Novo referendo fora de questão, por agora
Pelas declarações do Presidente chileno, fica claro que um novo processo constitucional não estará para breve. "No nosso mandato, o processo constitucional está encerrado", disse Gabriel Boric, que acrescentou ainda que "o país se polarizou e dividiu, e com este contundente resultado, o processo constitucional não conseguiu canalizar as esperanças de ter uma nova Constituição redigida para todos". Também o líder da União Democrática Independente, Javier Macaya, que apoiou a nova Constituição, constatou que «[os chilenos] não querem uma mudança constitucional.».
Já Álvaro Vargas Llosa, intelectual e analista político peruano que acredita que a nova Constituição poderia trazer benefícios, mostrou-se mais cético, garantindo que, "ainda que as partes se tenham comprometido a não insistir por agora com mudanças maiores, basta observar a sociedade chilena para perceber que a realidade é que voltarão à carga mais cedo ou mais tarde".

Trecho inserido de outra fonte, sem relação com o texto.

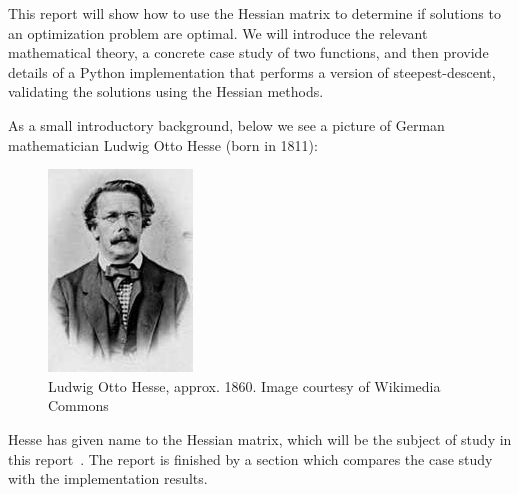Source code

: \documentclass[../convex_optimization.tex]{subfiles}
\begin{document}
This report will show how to use the Hessian matrix to determine if solutions
to an optimization problem are optimal. 
We will introduce the relevant mathematical theory, a concrete case study of
two functions, and then provide details of a Python implementation that performs
a version of steepest-descent, validating the solutions using the Hessian methods.

As a small introductory background, below we see a picture of German
mathematician Ludwig Otto Hesse (born in 1811):
\begin{figure}[H]
    \begin{center}
        \includegraphics[width=0.5\linewidth]{figures/ludwig_otto_hesse.jpg}
        \caption{Ludwig Otto Hesse, approx. 1860. Image courtesy of Wikimedia Commons}
        \label{fig:hesse_picture}
    \end{center}
\end{figure}
Hesse has given name to the Hessian matrix, which will be the subject of study
in this report~\cite{hessian_wiki}.
The report is finished by a section which compares the
case study with the implementation results.
\end{document}
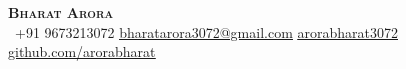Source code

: \begin{center}
    \textbf{\Huge \scshape Bharat Arora} \\ \vspace{1pt}
     \ \small +91 9673213072 \quad
    \href{mailto:fibharatarora3072stlast@gmail.com}{ \underline{bharatarora3072@gmail.com}} \quad
    \href{www.linkedin.com/in/arorabharat3072}{ \underline{arorabharat3072}} \quad
    \href{https://github.com/arorabharat}{ \underline{github.com/arorabharat}}
\end{center}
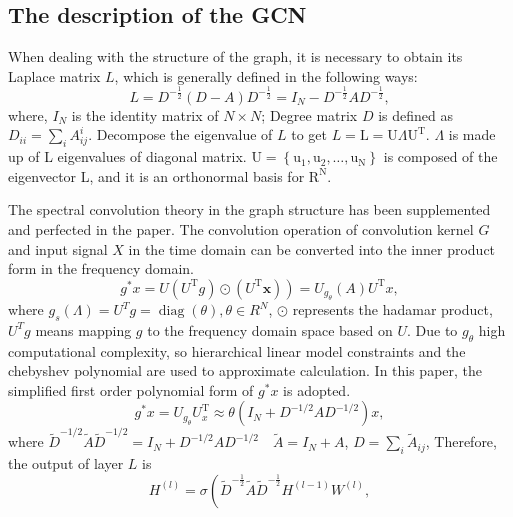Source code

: \documentclass[journal,article,submit,moreauthors,pdftex]{Definitions/mdpi}
\begin{document}
\subsection{The description of the GCN} 
When dealing with the structure of the graph, it is necessary to obtain its Laplace matrix $L$, which is generally defined in the following ways:
\begin{equation}
    L=D^{-\frac{1}{2}}(D-A) D^{-\frac{1}{2}}=I_{N}-D^{-\frac{1}{2}} A D^{-\frac{1}{2}},
\end{equation}
where, $I_{N}$ is the identity matrix of $N×N$; Degree matrix $D$ is defined as $D_{i i}=\sum_{i} A_{i j}^{i}$. Decompose the eigenvalue of $L$ to get $L = \mathrm{L}=\mathrm{U} \Lambda \mathrm{U}^{\mathrm{T}}$. $\Lambda$ is made up of L eigenvalues of diagonal matrix. $\mathrm{U}=\left\{\mathrm{u}_{1}, \mathrm{u}_{2}, \ldots, \mathrm{u}_{\mathrm{N}}\right\}$ is composed of the eigenvector L, and it is an orthonormal basis for $\mathrm{R}^{\mathrm{N}}$.
\par The spectral convolution theory in the graph structure has been supplemented and perfected in the paper. The convolution operation of convolution kernel $G$ and input signal $X$ in the time domain can be converted into the inner product form in the frequency domain.
\begin{equation}
    \left.g^{*} x=U\left(U^{\mathrm{T}} g\right) \odot\left(U^{\mathrm{T}} \boldsymbol{x}\right)\right)=U_{g_{\theta}}(A) U^{\mathrm{T}} x,
\end{equation}
where $g_{s}(\Lambda)=U^{T} g=\operatorname{diag}(\theta), \theta \in R^{N}$, $\odot$ represents the hadamar product, $U^{T}g$ means mapping $g$ to the frequency domain space based on $U$. Due to $g_{\theta}$ high computational complexity, so hierarchical linear model constraints and the chebyshev polynomial are used to approximate calculation. In this paper, the simplified first order polynomial form of $g^{*} x$ is adopted.
\begin{equation}
    g^{*} x=U_{g_{\theta}} U_{x}^{\mathrm{T}} \approx \theta\left(I_{N}+D^{-1 / 2} A D^{-1 / 2}\right) x,
\end{equation}
where $\widetilde{D}^{-1 / 2} \widetilde{A} \widetilde{D}^{-1 / 2}=I_{N}+D^{-1 / 2} A D^{-1 / 2} \quad \tilde{A}=I_{N}+A $, ${D}=\sum_{i} \widetilde{A}_{i j}$, Therefore, the output of layer $L$ is
\begin{equation}
    H^{(l)}=\sigma\left(\widetilde{D}^{-\frac{1}{2}} \widetilde{A} \widetilde{D}^{-\frac{1}{2}} H^{(l-1)} W^{(l)}\right.,
\end{equation}
\end{document}
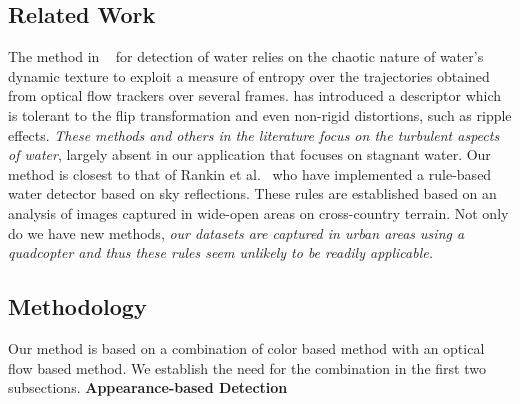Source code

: \documentclass[11pt]{article}
\begin{document}
\subsection{Related Work}
The method in ~\cite{santana12} for detection of
water relies on the chaotic nature of water's dynamic texture to
exploit a measure of entropy over the trajectories obtained from
optical flow trackers over several frames. \cite{zhang10} has
introduced a descriptor which is tolerant to the flip transformation
and even non-rigid distortions, such as ripple effects.  \emph{These
  methods and others in the literature focus on the turbulent aspects
  of water}, largely absent in our application that focuses on
stagnant water.  Our method is closest to that of Rankin et
al.~\cite{rankin2004daytime, rankin11} who have implemented a rule-based water
detector based on sky reflections.  These rules are established
based on an analysis of images captured in wide-open areas on
cross-country terrain. Not only do we have new methods, \emph{our
datasets are captured in urban areas using a quadcopter and thus these
rules seem unlikely to be readily applicable.}

\subsection{Methodology}
Our method is based on a combination of color based method with an optical flow
based method.  We establish the need for the combination in the first two subsections.
\vspace{0.5cm}
\noindent\textbf{Appearance-based Detection}
\end{document}
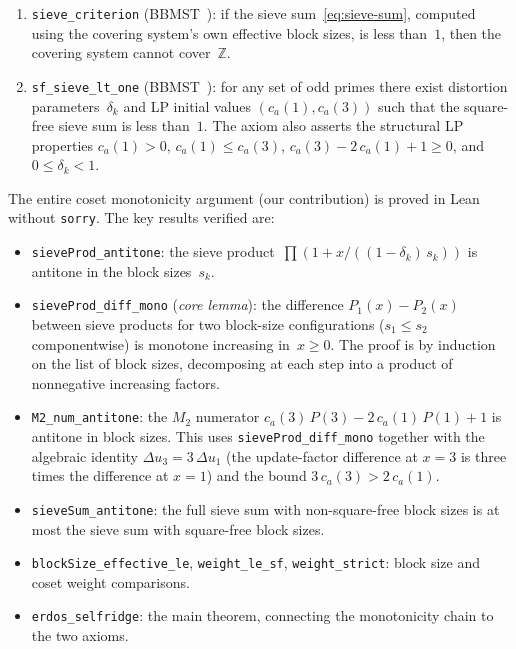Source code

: \documentclass[11pt]{amsart}
\theoremstyle{definition}
\theoremstyle{remark}
\begin{document}
\begin{enumerate}
\item \texttt{sieve\_criterion}
      (BBMST~\cite[Theorems~3.1 and~3.2]{BBMST2019}):
      if the sieve sum~\eqref{eq:sieve-sum}, computed using the
      covering system's own effective block sizes, is less than~$1$,
      then the covering system cannot cover~$\mathbb{Z}$.

\item \texttt{sf\_sieve\_lt\_one}
      (BBMST~\cite[Theorem~1.1]{BBMST2019}):
      for any set of odd primes there exist distortion
      parameters~$\delta_k$ and LP initial values $(c_a(1), c_a(3))$
      such that the square-free sieve sum is less than~$1$.
      The axiom also asserts the structural LP properties
      $c_a(1) > 0$, $c_a(1) \le c_a(3)$,
      $c_a(3) - 2\,c_a(1) + 1 \ge 0$, and
      $0 \le \delta_k < 1$.
\end{enumerate}

\noindent
The entire coset monotonicity argument (our contribution) is
proved in Lean without \texttt{sorry}.
The key results verified are:

\begin{itemize}
\item \texttt{sieveProd\_antitone}:
      the sieve product~$\prod(1 + x/((1-\delta_k)\,s_k))$ is
      antitone in the block sizes~$s_k$.

\item \texttt{sieveProd\_diff\_mono} (\emph{core lemma}):
      the difference $P_1(x) - P_2(x)$ between sieve products for
      two block-size configurations ($s_1 \le s_2$ componentwise)
      is monotone increasing in~$x \ge 0$.
      The proof is by induction on the list of block sizes,
      decomposing at each step into a product of nonnegative
      increasing factors.

\item \texttt{M2\_num\_antitone}:
      the $M_2$ numerator $c_a(3)\,P(3) - 2\,c_a(1)\,P(1) + 1$
      is antitone in block sizes.
      This uses \texttt{sieveProd\_diff\_mono} together with
      the algebraic identity
      $\Delta u_3 = 3\,\Delta u_1$
      (the update-factor difference at $x = 3$ is three times
      the difference at $x = 1$) and the bound
      $3\,c_a(3) > 2\,c_a(1)$.

\item \texttt{sieveSum\_antitone}:
      the full sieve sum with non-square-free block sizes is
      at most the sieve sum with square-free block sizes.

\item \texttt{blockSize\_effective\_le}, \texttt{weight\_le\_sf},
      \texttt{weight\_strict}:
      block size and coset weight comparisons.

\item \texttt{erdos\_selfridge}:
      the main theorem, connecting the monotonicity chain
      to the two axioms.
\end{itemize}
\end{document}
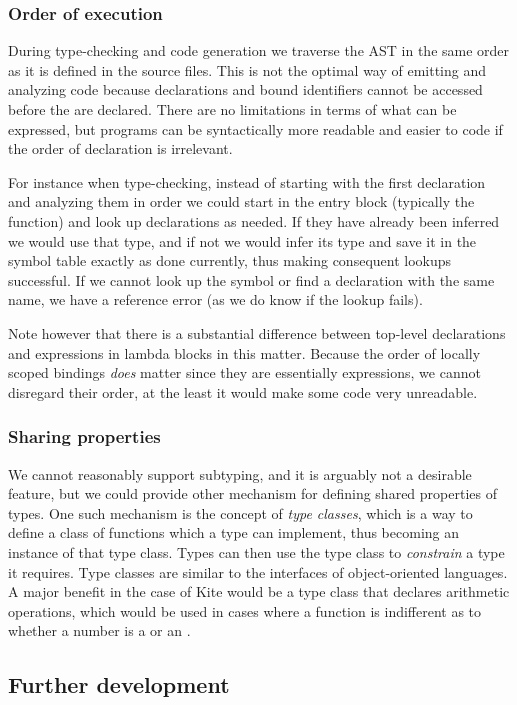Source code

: \subsubsection{Order of execution}
During type-checking and code generation we traverse the AST in the same order as it is defined in the source files. This is not the optimal way of emitting and analyzing code because declarations and bound identifiers cannot be accessed before the are declared. There are no limitations in terms of what can be expressed, but programs can be syntactically more readable and easier to code if the order of declaration is irrelevant.

For instance when type-checking, instead of starting with the first declaration and analyzing them in order we could start in the entry block (typically the  function) and look up declarations as needed. If they have already been inferred we would use that type, and if not we would infer its type and save it in the symbol table exactly as done currently, thus making consequent lookups successful. If we cannot look up the symbol or find a declaration with the same name, we have a reference error (as we do know if the lookup fails).

Note however that there is a substantial difference between top-level declarations and expressions in lambda blocks in this matter. Because the order of locally scoped bindings \emph{does} matter since they are essentially  expressions, we cannot disregard their order, at the least it would make some code very unreadable.

\subsubsection{Sharing properties}
We cannot reasonably support subtyping, and it is arguably not a desirable feature, but we could provide other mechanism for defining shared properties of types. One such mechanism is the concept of \emph{type classes}, which is a way to define a class of functions which a type can implement, thus becoming an instance of that type class. Types can then use the type class to \emph{constrain} a type it requires. Type classes are similar to the interfaces of object-oriented languages. A major benefit in the case of Kite would be a  type class that declares arithmetic operations, which would be used in cases where a function is indifferent as to whether a number is a  or an .

\subsection{Further development}

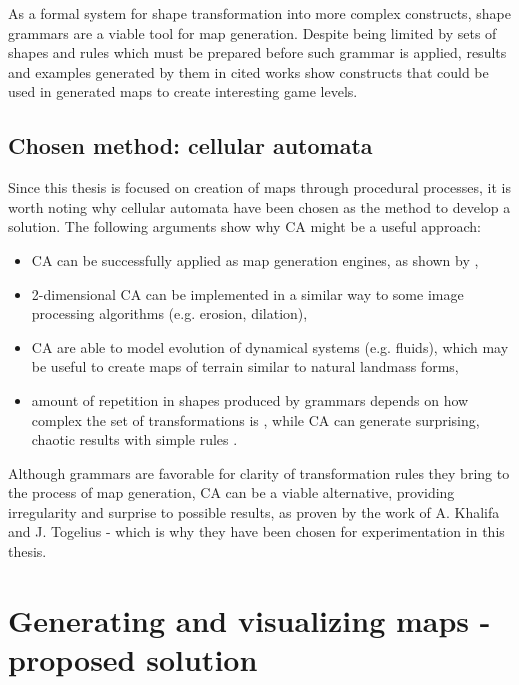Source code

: \documentclass[12pt]{report}
\begin{document}
As a formal system for shape transformation into more complex constructs, shape grammars are a viable tool for map generation. Despite being limited by sets of shapes and rules which must be prepared before such grammar is applied, results and examples generated by them in cited works show constructs that could be used in generated maps to create interesting game levels.
\section{Chosen method: cellular automata}
 
Since this thesis is focused on creation of maps through procedural processes, it is worth noting why cellular automata have been chosen as the method to develop a solution. The following arguments show why CA might be a useful approach:

\begin{itemize}
	\item CA can be successfully applied as map generation engines, as shown by \autocite{johnson2010cellular},
	\item 2-dimensional CA can be implemented in a similar way to some image processing algorithms (e.g. erosion, dilation),
	\item CA are able to model evolution of dynamical systems (e.g. fluids), which may be useful to create maps of terrain similar to natural landmass forms, 
	\item amount of repetition in shapes produced by grammars depends on how complex the set of transformations is \autocite{CHOMSKY1959137}, while CA can generate surprising, chaotic results with simple rules \autocite{wolfram1984cellular}.
\end{itemize}

Although grammars are favorable for clarity of transformation rules they bring to the process of map generation, CA can be a viable alternative, providing irregularity and surprise to possible results, as proven by the work of A. Khalifa and J. Togelius \autocite{Khalifa2017MarahelA} - which is why they have been chosen for experimentation in this thesis.

\chapter{Generating and visualizing maps - proposed solution} \label{rozdzial.praktyka} 
\end{document}
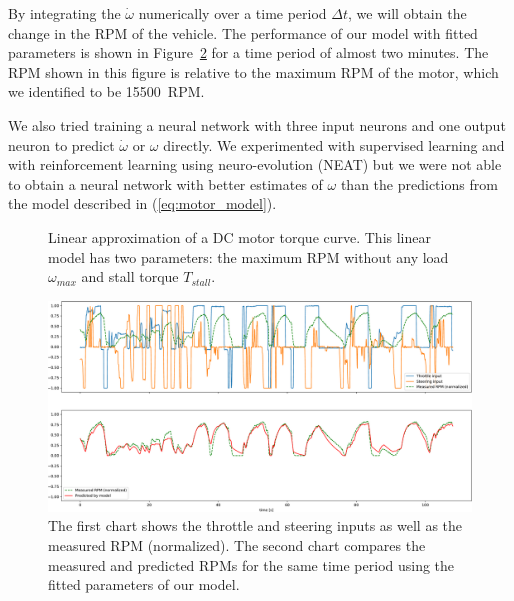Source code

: By integrating the $\dot{\omega}$ numerically over a time period $\Delta t$, we will obtain the change in the RPM of the vehicle. The performance of our model with fitted parameters is shown in Figure~\ref{fig:motor_rpm_model} for a time period of almost two minutes. The \gls*{RPM} shown in this figure is relative to the maximum \gls*{RPM} of the motor, which we identified to be \SI{15500}{RPM}.

We also tried training a neural network with three input neurons and one output neuron to predict $\dot{\omega}$ or $\omega$ directly. We experimented with supervised learning and with reinforcement learning using neuro-evolution (NEAT) but we were not able to obtain a neural network with better estimates of $\omega$ than the predictions from the model described in (\ref{eq:motor_model}).

\begin{figure}
	\centering
	
	
	\caption{Linear approximation of a DC motor torque curve. This linear model has two parameters: the maximum RPM without any load $\omega_{max}$ and stall torque $T_{stall}$.}
	\label{fig:torque_rpm_curve}
\end{figure}

\begin{figure}
	\centering
	\includegraphics[width=\textwidth]{../img/fit_8000}
	\caption{The first chart shows the throttle and steering inputs as well as the measured RPM (normalized). The second chart compares the measured and predicted RPMs for the same time period using the fitted parameters of our model.}
	\label{fig:motor_rpm_model}
\end{figure}


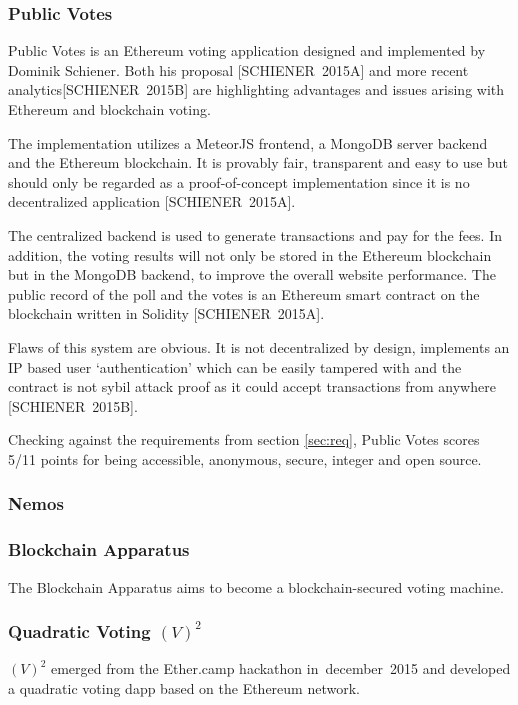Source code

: \documentclass[9pt,oneside]{amsart}
\begin{document}
\begin{multicols}{2}
\subsubsection{Public Votes}
Public Votes is an Ethereum voting application designed and implemented by Dominik Schiener. Both his proposal [SCHIENER~2015A] and more recent analytics[SCHIENER~2015B] are highlighting advantages and issues arising with Ethereum and blockchain voting.\par
The implementation utilizes a MeteorJS frontend, a MongoDB server backend and the Ethereum blockchain. It is provably fair, transparent and easy to use but should only be regarded as a proof-of-concept implementation since it is no decentralized application [SCHIENER~2015A].\par
The centralized backend is used to generate transactions and pay for the fees. In addition, the voting results will not only be stored in the Ethereum blockchain but in the MongoDB backend, to improve the overall website performance. The public record of the poll and the votes is an Ethereum smart contract on the blockchain written in Solidity [SCHIENER~2015A].\par
Flaws of this system are obvious. It is not decentralized by design, implements an IP based user \enquote*{authentication} which can be easily tampered with and the contract is not sybil attack proof as it could accept transactions from anywhere [SCHIENER~2015B].\par
Checking against the requirements from section \ref{sec:req}, Public Votes scores 5/11 points for being accessible, anonymous, secure, integer and open source.

\subsubsection{Nemos}
\subsubsection{Blockchain Apparatus}
The Blockchain Apparatus aims to become a blockchain-secured voting machine.

\subsubsection{Quadratic Voting $(V)^2$}
$(V)^2$ emerged from the Ether.camp hackathon in~december~2015 and developed a quadratic voting dapp based on the Ethereum network.



\end{multicols}
\end{document}
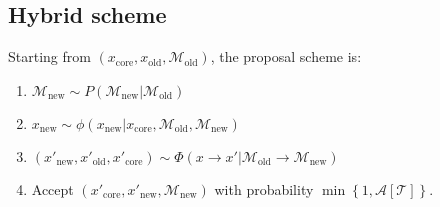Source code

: \documentclass[aps,pre,twocolumn,nofootinbib,superscriptaddress,linenumbers,11point]{revtex4-1}
\begin{document}
\subsection*{Hybrid scheme}

Starting from $(x_\mathrm{core}, x_\mathrm{old}, \mathcal{M}_\mathrm{old})$, the proposal scheme is:
\begin{enumerate}
\item $\mathcal{M}_\mathrm{new} \sim P(\mathcal{M}_\mathrm{new} | \mathcal{M}_\mathrm{old})$
\item $x_\mathrm{new} \sim \phi(x_\mathrm{new} | x_\mathrm{core}, \mathcal{M}_\mathrm{old}, \mathcal{M}_\mathrm{new})$
\item $(x'_\mathrm{new}, x'_\mathrm{old}, x'_\mathrm{core}) \sim \Phi(x \rightarrow x' | \mathcal{M}_\mathrm{old} \rightarrow \mathcal{M}_\mathrm{new})$
\item Accept $(x'_\mathrm{core}, x'_\mathrm{new}, \mathcal{M}_\mathrm{new})$ with probability $\min\left\{1, \mathcal{A}[\mathcal{T}]\right\}$.
\end{enumerate}
\end{document}
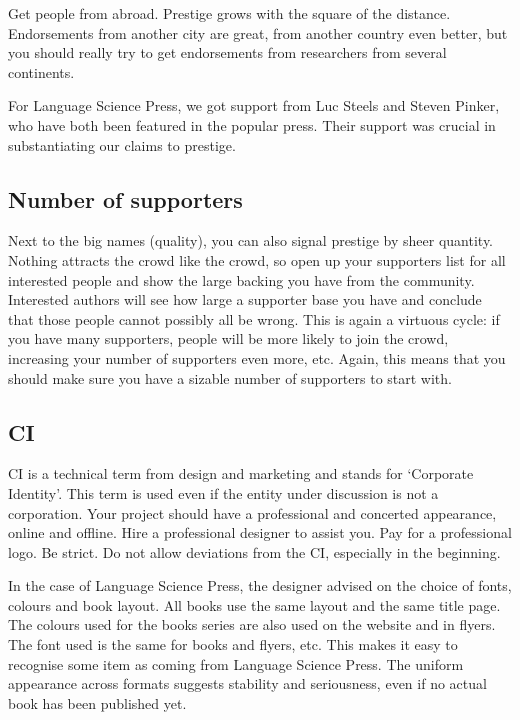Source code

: \documentclass[nonflat,modfonts,output=book] {langsci/langscibook}
\begin{document}
Get people from abroad. Prestige grows with the square of the distance. Endorsements from another city are great, from another country even better, but you should really try to get endorsements from researchers from several continents. 

For Language Science Press, we got support from Luc Steels and Steven Pinker, who have both been featured in the popular press. Their support was crucial in substantiating our claims to prestige. 

\subsection{Number of supporters}
Next to the big names (quality), you can also signal prestige by sheer quantity. Nothing attracts the crowd like the crowd, so open up your supporters list for all interested people and show the large backing you have from the community. Interested authors will see how large a supporter base you have and conclude that those people cannot possibly all be wrong. This is again a virtuous cycle: if you have many supporters, people will be more likely to join the crowd, increasing your number of supporters even more, etc. Again, this means that you should make sure you have a sizable number of supporters to start with. 


 
\subsection{CI}\label{sec:CI}
CI is a technical term from design and marketing and stands for `Corporate Identity'. This term is used even if the entity under discussion is not a corporation. Your project should have a professional and concerted appearance, online and offline. Hire a professional designer to assist you. Pay for a professional logo. Be strict. Do not allow deviations from the CI, especially in the beginning.

In the case of Language Science Press, the designer advised on the choice of fonts, colours and book layout. All books use the same layout and the same title page. The colours used for the books series are also used on the website and in flyers. The font used is the same for books and flyers, etc. This makes it easy to recognise some item as coming from Language Science Press. The uniform appearance across formats suggests stability and seriousness, even if no actual book has been published yet. 
\end{document}

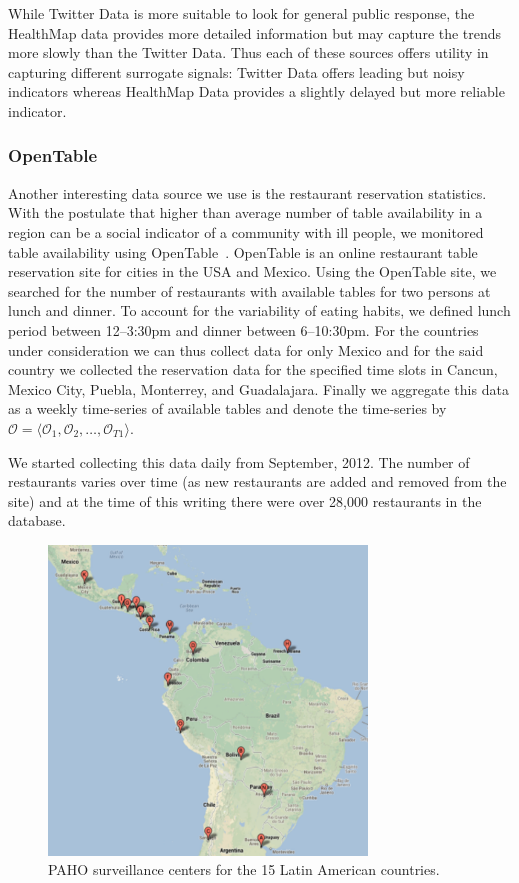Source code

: While Twitter Data is more suitable to look for general public response, the
HealthMap data provides more detailed information but may capture the trends
more slowly than the Twitter Data. Thus each of these sources offers utility in
capturing different surrogate signals: Twitter Data offers leading but noisy
indicators whereas HealthMap Data provides a slightly delayed but more reliable
indicator.

\subsubsection{OpenTable}
Another interesting data source we use is the
restaurant reservation statistics.  With the postulate that higher than average
number of table availability in a region can be a social indicator of a
community with ill people, we monitored table availability using
OpenTable~\cite{Opentable:2013}. OpenTable is an online restaurant table
reservation site for cities in the USA and Mexico.  Using the OpenTable site,
we searched for the number of restaurants with available tables for two persons
at lunch and dinner. To account for the variability of eating habits, we
defined lunch period between 12–3:30pm and dinner between 6–10:30pm. For the
countries under consideration we can thus collect data for only Mexico and for
the said country we collected the reservation data for the specified time slots
in Cancun, Mexico City, Puebla, Monterrey, and Guadalajara. Finally we
aggregate this data as a weekly time-series of available tables and denote the
time-series by 
$\mathcal{O} = \langle \mathcal{O}_1, \mathcal{O}_2, \dots, \mathcal{O}_{T1} \rangle$.

We started collecting this data daily from September, 2012. The number of
restaurants varies over time (as new restaurants are added and removed from the
site) and at the time of this writing there were over 28,000 restaurants in the
database.
\begin{figure} 
  \includegraphics[width=3.33in]{fig/humidity_centers.pdf}
  \caption{\label{fig:surveillance} PAHO surveillance centers for the 15 Latin
  American countries.}
\end{figure}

Ainda assim, o filho do Nobel da Literatura Mario Vargas Llosa não acredita que outra proposta esteja para breve. "Agora, de todas as formas, isso vai demorar, porque creio que há uma fadiga na sociedade chilena e os líderes políticos certamente estão cientes disso", concluiu, numa entrevista ao diário chileno El Mercurio.#Boric promete focar-se nos problemas que realmente impactam o dia a dia dos chilenos, que estão claramente divididos e vivem momentos de incerteza, tanto a nível social como económico.